━━━━━ Task input

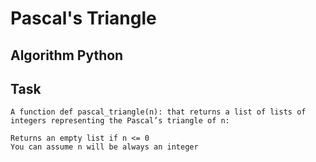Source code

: # Pascal's Triangle

## Algorithm Python

## Task

    A function def pascal_triangle(n): that returns a list of lists of integers representing the Pascal’s triangle of n:

    Returns an empty list if n <= 0
    You can assume n will be always an integer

━━━━━━━━━━

(Exercise prompt) Each entry above is to be written out exactly. The pictures stay out.

(Output for this task)
Source code

: # Pascal's Triangle

## Algorithm Python

## Task

    A function def pascal_triangle(n): that returns a list of lists of integers representing the Pascal’s triangle of n:

    Returns an empty list if n <= 0
    You can assume n will be always an integer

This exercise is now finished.